Berdamai dengan diri sendiri bukan lagi topik obrolan atau tulisan yang jarang ditemui. Mungkin, lebih mudah menemukan topik ini dibanding mencari cinta lama yang sudah entah berubah rupa menjadi apa.

Di usiaku yang genap 30 tahun, aku secara sadar mengajak diri sendiri untuk berani bertemu dan berdamai dengan diri sendiri. Kalimatnya sangat klise, bukan?

Tidak apa-apa. Terkadang kita butuh hal-hal klise dalam hidup ini. Apalagi ternyata hal-hal klise tersebut memberi warna baru dalam hidup kita. Memberi energi baru untuk melangkah lagi menjalani hidup.

Photo by Elias Maurer on Unsplash

 Hidup seperti apa yang ingin kamu jalani?
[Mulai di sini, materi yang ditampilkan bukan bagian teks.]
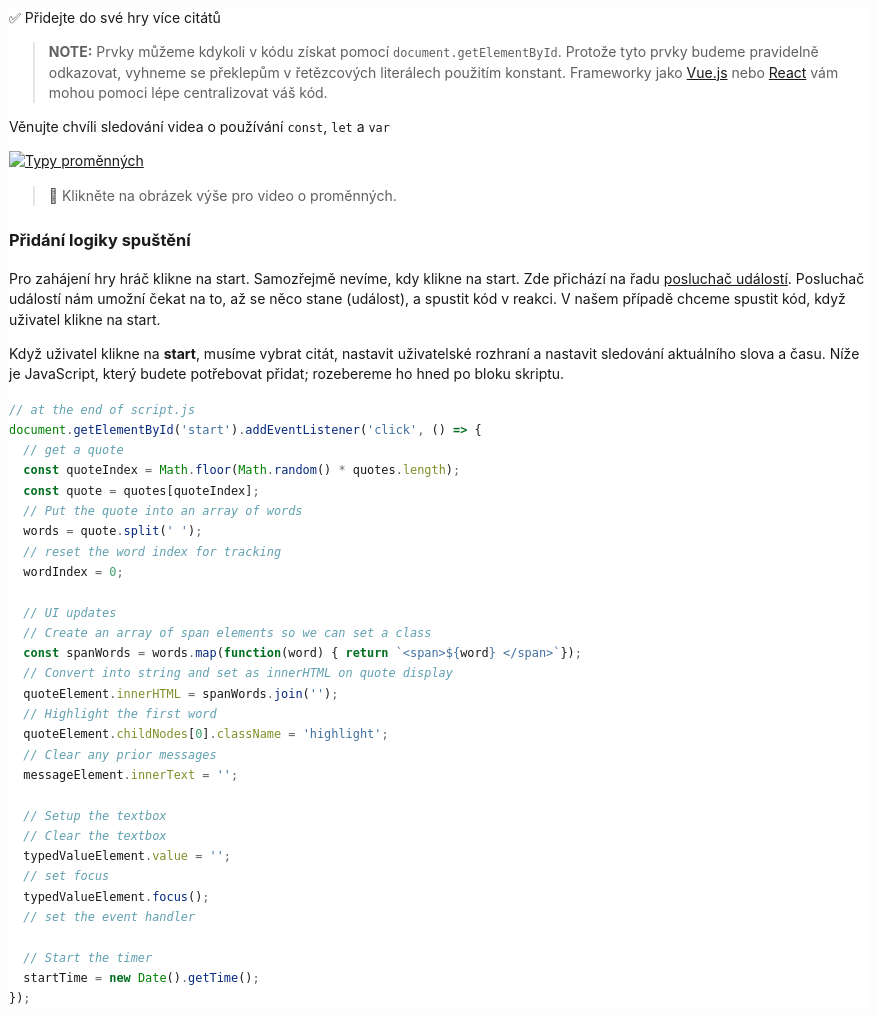 ✅ Přidejte do své hry více citátů

> **NOTE:** Prvky můžeme kdykoli v kódu získat pomocí `document.getElementById`. Protože tyto prvky budeme pravidelně odkazovat, vyhneme se překlepům v řetězcových literálech použitím konstant. Frameworky jako [Vue.js](https://vuejs.org/) nebo [React](https://reactjs.org/) vám mohou pomoci lépe centralizovat váš kód.

Věnujte chvíli sledování videa o používání `const`, `let` a `var`

[![Typy proměnných](https://img.youtube.com/vi/JNIXfGiDWM8/0.jpg)](https://youtube.com/watch?v=JNIXfGiDWM8 "Typy proměnných")

> 🎥 Klikněte na obrázek výše pro video o proměnných.

### Přidání logiky spuštění

Pro zahájení hry hráč klikne na start. Samozřejmě nevíme, kdy klikne na start. Zde přichází na řadu [posluchač událostí](https://developer.mozilla.org/docs/Web/API/EventTarget/addEventListener). Posluchač událostí nám umožní čekat na to, až se něco stane (událost), a spustit kód v reakci. V našem případě chceme spustit kód, když uživatel klikne na start.

Když uživatel klikne na **start**, musíme vybrat citát, nastavit uživatelské rozhraní a nastavit sledování aktuálního slova a času. Níže je JavaScript, který budete potřebovat přidat; rozebereme ho hned po bloku skriptu.

```javascript
// at the end of script.js
document.getElementById('start').addEventListener('click', () => {
  // get a quote
  const quoteIndex = Math.floor(Math.random() * quotes.length);
  const quote = quotes[quoteIndex];
  // Put the quote into an array of words
  words = quote.split(' ');
  // reset the word index for tracking
  wordIndex = 0;

  // UI updates
  // Create an array of span elements so we can set a class
  const spanWords = words.map(function(word) { return `<span>${word} </span>`});
  // Convert into string and set as innerHTML on quote display
  quoteElement.innerHTML = spanWords.join('');
  // Highlight the first word
  quoteElement.childNodes[0].className = 'highlight';
  // Clear any prior messages
  messageElement.innerText = '';

  // Setup the textbox
  // Clear the textbox
  typedValueElement.value = '';
  // set focus
  typedValueElement.focus();
  // set the event handler

  // Start the timer
  startTime = new Date().getTime();
});
```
Diri seperti apa yang ingin kamu ajak untuk menjalani hidup?

Ada banyak skenario kehidupan yang ingin ku jalani. Skenario-skenario yang selalu berubah karena tidak pernah ada usaha yang benar untuk mewujudkannya. Skenario yang lebih senang menjadi tulisan-tulisan cringe ketika dibaca ulang. Karena si empunya keinginan terlalu lemah untuk skenario yang terlalu heroik.

Kalau kata motivator lain, skenario itu tidak achieveable

Skenario yang ditulis atas dasar kondisi ideal yang ingin dicapai tanpa memperhatikan keadaan dan kemampuan diri sendiri. 

Hasilnya apa? Tidak ada. Selain, rasa kecewa dan makin merasa diri sendiri tidak berguna.

Sekian banyak skenario yang hanya berakhir menjadi tulisan cringe itu hanya menjadi kenangan yang sungguh sangat malu untuk diceritakan.

Tapi, di hidupku hari ini. Aku belajar menceritakan hal-hal tersebut sebagai bentuk berdamai dengan diri sendiri. 

Aku yang pernah melakukan hal-hal memalukan itu juga adalah aku yang sekarang mencoba bercerita dengan lebih tenang tentang harapan yang sedang aku perjuangkan. 

Kata orang, hidup di masa lalu itu akan membuat orang penuh penyesalan, hidup di masa depan itu akan membuat orang penuh kecemasan. Kata orang, kita harus hidup di hari ini. Hidup di masa sekarang. 

Kataku, tidak semua kata orang itu benar. Pun, tidak semua kata diri sendiri itu benar. 

Memilih kebenaran mana yang bisa diyakini membutuhkan keberanian untuk mencoba satu demi satu dari sekian banyak kebenaran itu.

Perjalanan mencoba satu demi satu kebenaran itu kusebut dengan perjalanan bertemu dan berdamai dengan diri sendiri. 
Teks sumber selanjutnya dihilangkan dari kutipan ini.